Individual retirement accounts are a tried and true vehicle to save for retirement. The basic idea is that your savings grow tax-free, giving them a boost.
With standard IRAs, you pay no income tax on the money you put into your IRA account. You can take the money out beginning at age 59½. When you do, you pay taxes on the withdrawals at your regular income tax rate.
Then there are Roth IRAs. When you put money into these, the funds are taxed at your regular income tax rate. But when you withdraw the money, after age 59½, you pay no income tax on the withdrawal.
You can transfer as much money as you want from a traditional IRA to a Roth IRA at any time.
The basic issue in deciding whether to make a transfer is taxes.

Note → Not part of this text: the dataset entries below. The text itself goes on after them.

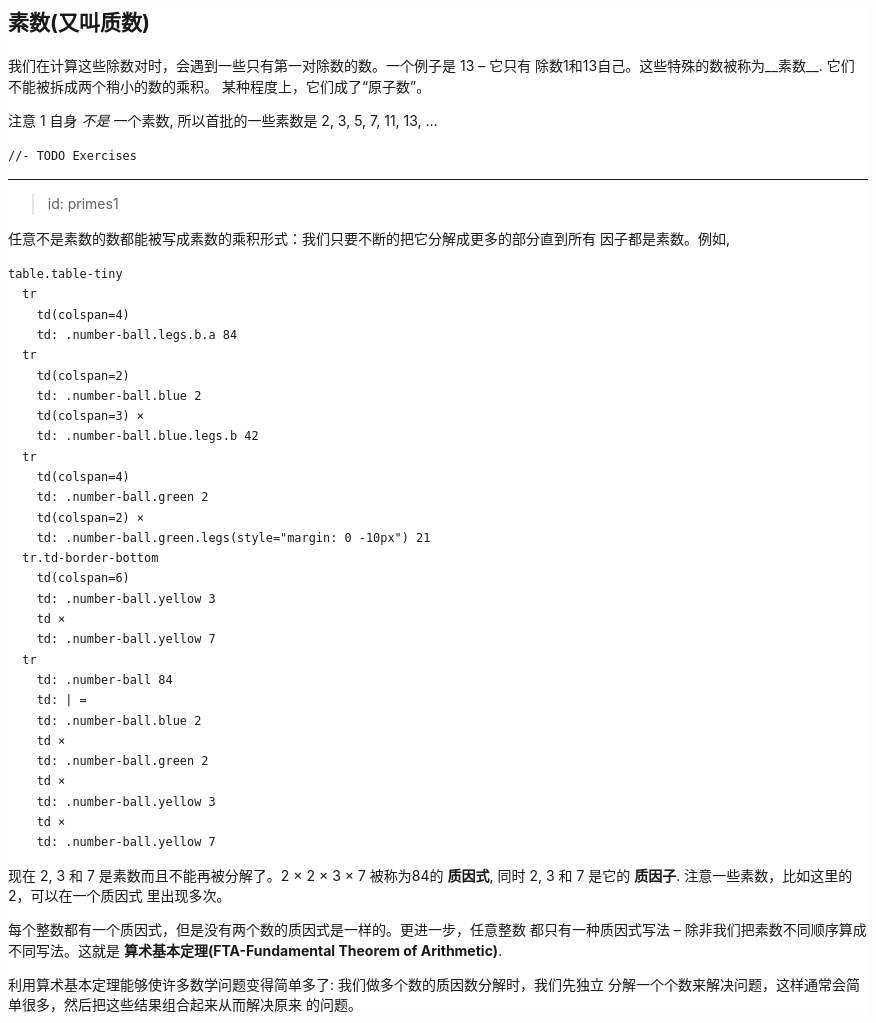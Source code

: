 ## 素数(又叫质数)

我们在计算这些除数对时，会遇到一些只有第一对除数的数。一个例子是 13 – 它只有
除数1和13自己。这些特殊的数被称为__素数__. 它们不能被拆成两个稍小的数的乘积。
某种程度上，它们成了“原子数”。

注意 1 自身 _不是_ 一个素数, 所以首批的一些素数是 2, 3, 5, 7, 11, 13, …

    //- TODO Exercises

---
> id: primes1

任意不是素数的数都能被写成素数的乘积形式：我们只要不断的把它分解成更多的部分直到所有
因子都是素数。例如,

    table.table-tiny
      tr
        td(colspan=4)
        td: .number-ball.legs.b.a 84
      tr
        td(colspan=2)
        td: .number-ball.blue 2
        td(colspan=3) ×
        td: .number-ball.blue.legs.b 42
      tr
        td(colspan=4)
        td: .number-ball.green 2
        td(colspan=2) ×
        td: .number-ball.green.legs(style="margin: 0 -10px") 21
      tr.td-border-bottom
        td(colspan=6)
        td: .number-ball.yellow 3
        td ×
        td: .number-ball.yellow 7
      tr
        td: .number-ball 84
        td: | =
        td: .number-ball.blue 2
        td ×
        td: .number-ball.green 2
        td ×
        td: .number-ball.yellow 3
        td ×
        td: .number-ball.yellow 7

现在 2, 3 和 7 是素数而且不能再被分解了。2 × 2 × 3 × 7 被称为84的 __质因式__,
同时 2, 3 和 7 是它的 __质因子__. 注意一些素数，比如这里的2，可以在一个质因式
里出现多次。

每个整数都有一个质因式，但是没有两个数的质因式是一样的。更进一步，任意整数
都只有一种质因式写法 – 除非我们把素数不同顺序算成不同写法。这就是 __算术基本定理(FTA-Fundamental Theorem of Arithmetic)__.

利用算术基本定理能够使许多数学问题变得简单多了: 我们做多个数的质因数分解时，我们先独立
分解一个个数来解决问题，这样通常会简单很多，然后把这些结果组合起来从而解决原来
的问题。
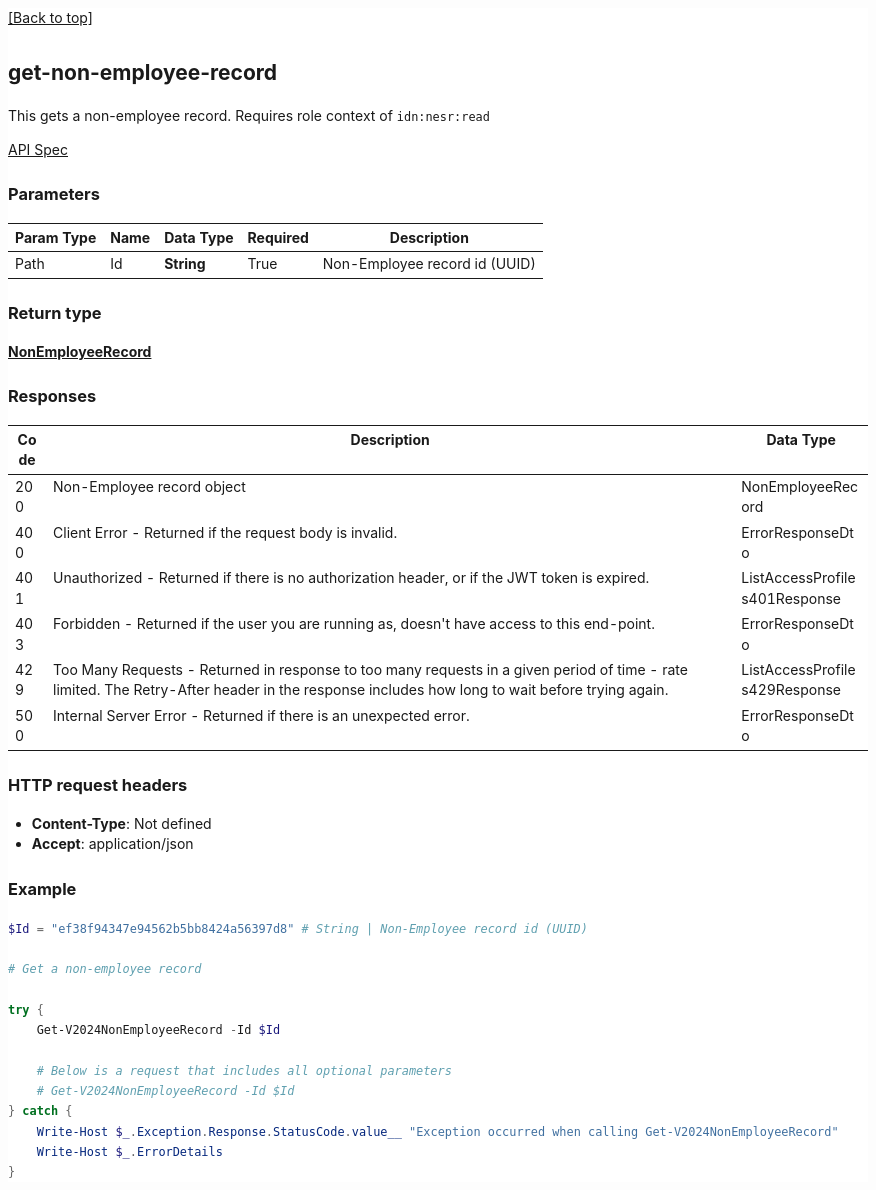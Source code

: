 [[Back to top]](#)

## get-non-employee-record

This gets a non-employee record. Requires role context of `idn:nesr:read`

[API Spec](https://developer.sailpoint.com/docs/api/v2024/get-non-employee-record)

### Parameters

| Param Type | Name | Data Type  | Required | Description                   |
| ---------- | ---- | ---------- | -------- | ----------------------------- |
| Path       | Id   | **String** | True     | Non-Employee record id (UUID) |

### Return type

[**NonEmployeeRecord**](../models/non-employee-record)

### Responses

| Code | Description | Data Type |
| --- | --- | --- |
| 200 | Non-Employee record object | NonEmployeeRecord |
| 400 | Client Error - Returned if the request body is invalid. | ErrorResponseDto |
| 401 | Unauthorized - Returned if there is no authorization header, or if the JWT token is expired. | ListAccessProfiles401Response |
| 403 | Forbidden - Returned if the user you are running as, doesn&#39;t have access to this end-point. | ErrorResponseDto |
| 429 | Too Many Requests - Returned in response to too many requests in a given period of time - rate limited. The Retry-After header in the response includes how long to wait before trying again. | ListAccessProfiles429Response |
| 500 | Internal Server Error - Returned if there is an unexpected error. | ErrorResponseDto |

### HTTP request headers

- **Content-Type**: Not defined
- **Accept**: application/json

### Example

```powershell
$Id = "ef38f94347e94562b5bb8424a56397d8" # String | Non-Employee record id (UUID)

# Get a non-employee record

try {
    Get-V2024NonEmployeeRecord -Id $Id

    # Below is a request that includes all optional parameters
    # Get-V2024NonEmployeeRecord -Id $Id
} catch {
    Write-Host $_.Exception.Response.StatusCode.value__ "Exception occurred when calling Get-V2024NonEmployeeRecord"
    Write-Host $_.ErrorDetails
}
```
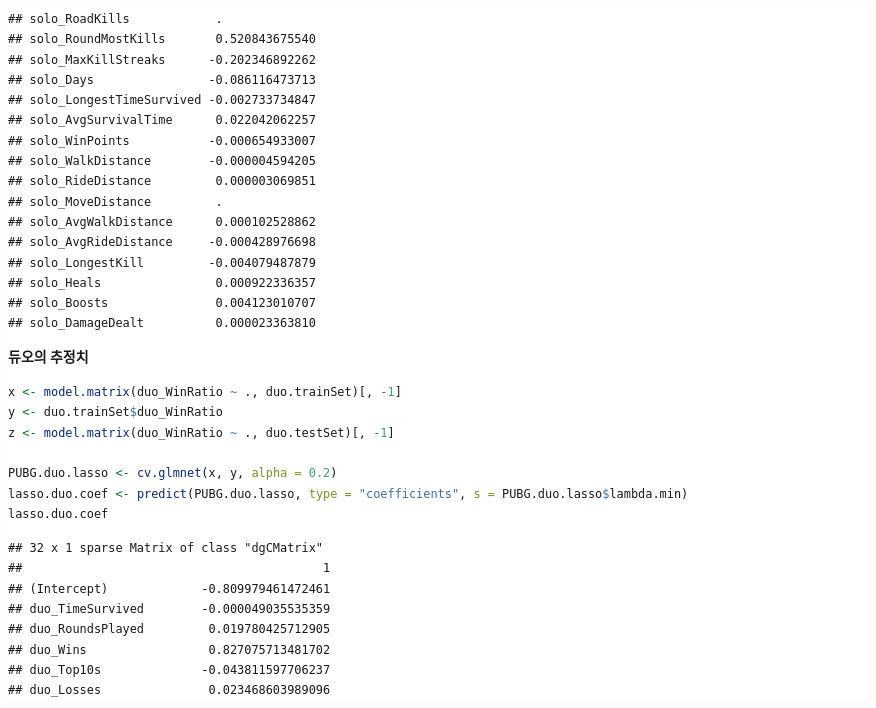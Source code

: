     ## solo_RoadKills            .             
    ## solo_RoundMostKills       0.520843675540
    ## solo_MaxKillStreaks      -0.202346892262
    ## solo_Days                -0.086116473713
    ## solo_LongestTimeSurvived -0.002733734847
    ## solo_AvgSurvivalTime      0.022042062257
    ## solo_WinPoints           -0.000654933007
    ## solo_WalkDistance        -0.000004594205
    ## solo_RideDistance         0.000003069851
    ## solo_MoveDistance         .             
    ## solo_AvgWalkDistance      0.000102528862
    ## solo_AvgRideDistance     -0.000428976698
    ## solo_LongestKill         -0.004079487879
    ## solo_Heals                0.000922336357
    ## solo_Boosts               0.004123010707
    ## solo_DamageDealt          0.000023363810

**듀오의 추정치**

``` r
x <- model.matrix(duo_WinRatio ~ ., duo.trainSet)[, -1]
y <- duo.trainSet$duo_WinRatio
z <- model.matrix(duo_WinRatio ~ ., duo.testSet)[, -1]

PUBG.duo.lasso <- cv.glmnet(x, y, alpha = 0.2)                  
lasso.duo.coef <- predict(PUBG.duo.lasso, type = "coefficients", s = PUBG.duo.lasso$lambda.min)            
lasso.duo.coef
```

    ## 32 x 1 sparse Matrix of class "dgCMatrix"
    ##                                          1
    ## (Intercept)             -0.809979461472461
    ## duo_TimeSurvived        -0.000049035535359
    ## duo_RoundsPlayed         0.019780425712905
    ## duo_Wins                 0.827075713481702
    ## duo_Top10s              -0.043811597706237
    ## duo_Losses               0.023468603989096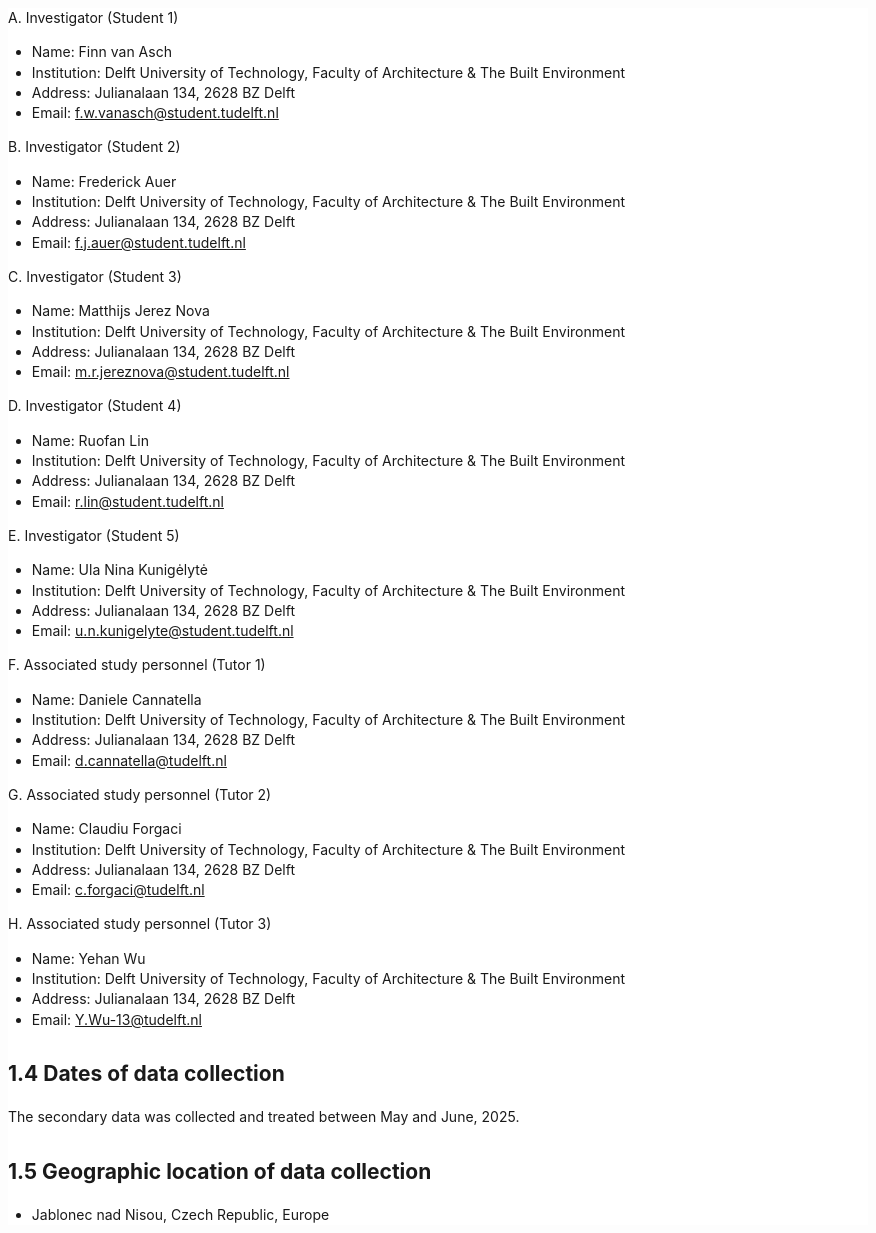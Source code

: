 A. Investigator (Student 1)  
- Name: Finn van Asch
- Institution: Delft University of Technology, Faculty of Architecture & The Built Environment
- Address: Julianalaan 134, 2628 BZ Delft
- Email: f.w.vanasch@student.tudelft.nl

B. Investigator (Student 2)  
- Name: Frederick Auer
- Institution: Delft University of Technology, Faculty of Architecture & The Built Environment
- Address: Julianalaan 134, 2628 BZ Delft
- Email: f.j.auer@student.tudelft.nl

C. Investigator (Student 3)  
- Name: Matthijs Jerez Nova
- Institution: Delft University of Technology, Faculty of Architecture & The Built Environment
- Address: Julianalaan 134, 2628 BZ Delft
- Email: m.r.jereznova@student.tudelft.nl

D. Investigator (Student 4)  
- Name: Ruofan Lin
- Institution: Delft University of Technology, Faculty of Architecture & The Built Environment
- Address: Julianalaan 134, 2628 BZ Delft
- Email: r.lin@student.tudelft.nl

E. Investigator (Student 5)  
- Name: Ula Nina Kunigėlytė
- Institution: Delft University of Technology, Faculty of Architecture & The Built Environment
- Address: Julianalaan 134, 2628 BZ Delft
- Email: u.n.kunigelyte@student.tudelft.nl

F. Associated study personnel (Tutor 1)
- Name: Daniele Cannatella
- Institution: Delft University of Technology, Faculty of Architecture & The Built Environment
- Address: Julianalaan 134, 2628 BZ Delft
- Email: d.cannatella@tudelft.nl

G. Associated study personnel (Tutor 2)
- Name: Claudiu Forgaci
- Institution: Delft University of Technology, Faculty of Architecture & The Built Environment
- Address: Julianalaan 134, 2628 BZ Delft
- Email: c.forgaci@tudelft.nl

H. Associated study personnel (Tutor 3)
- Name: Yehan Wu
- Institution: Delft University of Technology, Faculty of Architecture & The Built Environment
- Address: Julianalaan 134, 2628 BZ Delft
- Email: Y.Wu-13@tudelft.nl

## 1.4 Dates of data collection
The secondary data was collected and treated between May and June, 2025.

## 1.5 Geographic location of data collection
- Jablonec nad Nisou, Czech Republic, Europe
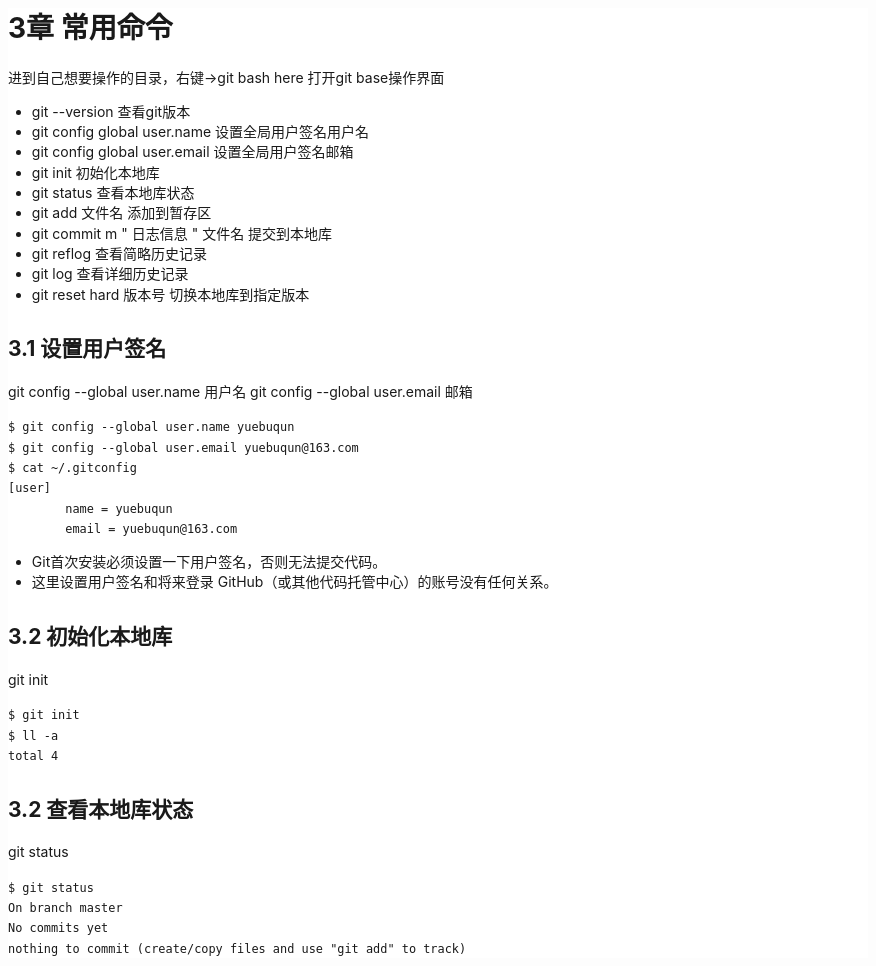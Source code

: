 # 3章 常用命令

进到自己想要操作的目录，右键->git bash here 打开git base操作界面

* git --version 查看git版本
* git config global user.name 设置全局用户签名用户名
* git config global user.email 设置全局用户签名邮箱
* git init 初始化本地库
* git status 查看本地库状态
* git add 文件名   添加到暂存区
* git commit m " 日志信息 " 文件名  提交到本地库
* git reflog 查看简略历史记录
* git log 查看详细历史记录
* git reset hard 版本号    切换本地库到指定版本

## 3.1 设置用户签名

git config --global user.name 用户名
git config --global user.email 邮箱

```shell
$ git config --global user.name yuebuqun
$ git config --global user.email yuebuqun@163.com
$ cat ~/.gitconfig
[user]
        name = yuebuqun
        email = yuebuqun@163.com
```

*  Git首次安装必须设置一下用户签名，否则无法提交代码。
* 这里设置用户签名和将来登录 GitHub（或其他代码托管中心）的账号没有任何关系。

## 3.2 初始化本地库

git init

```
$ git init
$ ll -a
total 4
```

## 3.2 查看本地库状态

git status

```
$ git status
On branch master
No commits yet
nothing to commit (create/copy files and use "git add" to track)
```
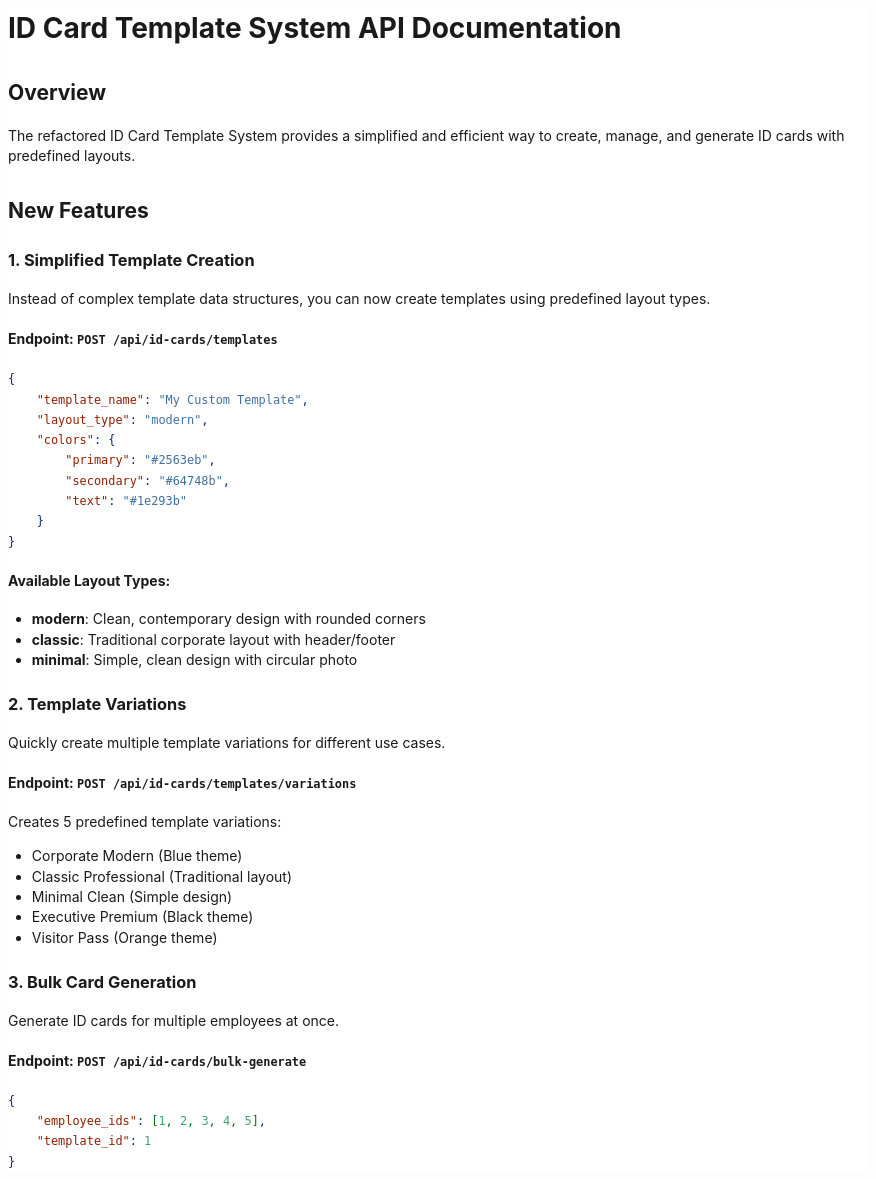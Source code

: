 # ID Card Template System API Documentation

## Overview
The refactored ID Card Template System provides a simplified and efficient way to create, manage, and generate ID cards with predefined layouts.

## New Features

### 1. Simplified Template Creation
Instead of complex template data structures, you can now create templates using predefined layout types.

#### Endpoint: `POST /api/id-cards/templates`
```json
{
    "template_name": "My Custom Template",
    "layout_type": "modern",
    "colors": {
        "primary": "#2563eb",
        "secondary": "#64748b",
        "text": "#1e293b"
    }
}
```

#### Available Layout Types:
- **modern**: Clean, contemporary design with rounded corners
- **classic**: Traditional corporate layout with header/footer
- **minimal**: Simple, clean design with circular photo

### 2. Template Variations
Quickly create multiple template variations for different use cases.

#### Endpoint: `POST /api/id-cards/templates/variations`
Creates 5 predefined template variations:
- Corporate Modern (Blue theme)
- Classic Professional (Traditional layout)
- Minimal Clean (Simple design)
- Executive Premium (Black theme)
- Visitor Pass (Orange theme)

### 3. Bulk Card Generation
Generate ID cards for multiple employees at once.

#### Endpoint: `POST /api/id-cards/bulk-generate`
```json
{
    "employee_ids": [1, 2, 3, 4, 5],
    "template_id": 1
}
```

The question is whether your tax rate now, which is what you would pay on the transfer, is higher than what you expect it to be after you retire. That latter rate is what you will pay for withdrawing money from a traditional IRA.
If the tax rate on the transfer is lower than what you expect to pay in retirement, you’re probably best off making a transfer to the Roth IRA.
Impact of Market Drops
A recent development that makes the decision particularly relevant now is the decline of stock and bond prices this year.
That means the pool of stocks and bonds you might transfer to a Roth IRA is worth less than it was a year ago. And that means the money subject to taxes if you execute a transfer is less than it was a year ago.
Another consideration: With a traditional IRA, you are required to make regular withdrawals starting at age 72, and those withdrawals are taxable. So if you don’t think you’ll need the money by the time you turn 72, you might want to convert your account to a Roth IRA.
Figuring out all the tax angles gets quite complicated, because you don’t know for sure what your future tax rate will be. You might not even know for sure what your tax rate will be this year.
Loss of Compounding
Also keep in mind that the money you would pay in taxes for a Roth transfer is money that could otherwise grow in stock and bond markets. So there is a potential investment penalty for making the transfer.
A good case can be made for waiting to do a conversion until shortly before retirement, or even after retirement. At that point you’ll likely have a much better feel for your tax rate going forward.
Also, waiting to make a transfer lessens the investment penalty described above because the tax you would pay on the transfer is money that would have had less time to grow if you hadn’t done the transfer.
Withal, it never hurts to take up this issue with an investment adviser.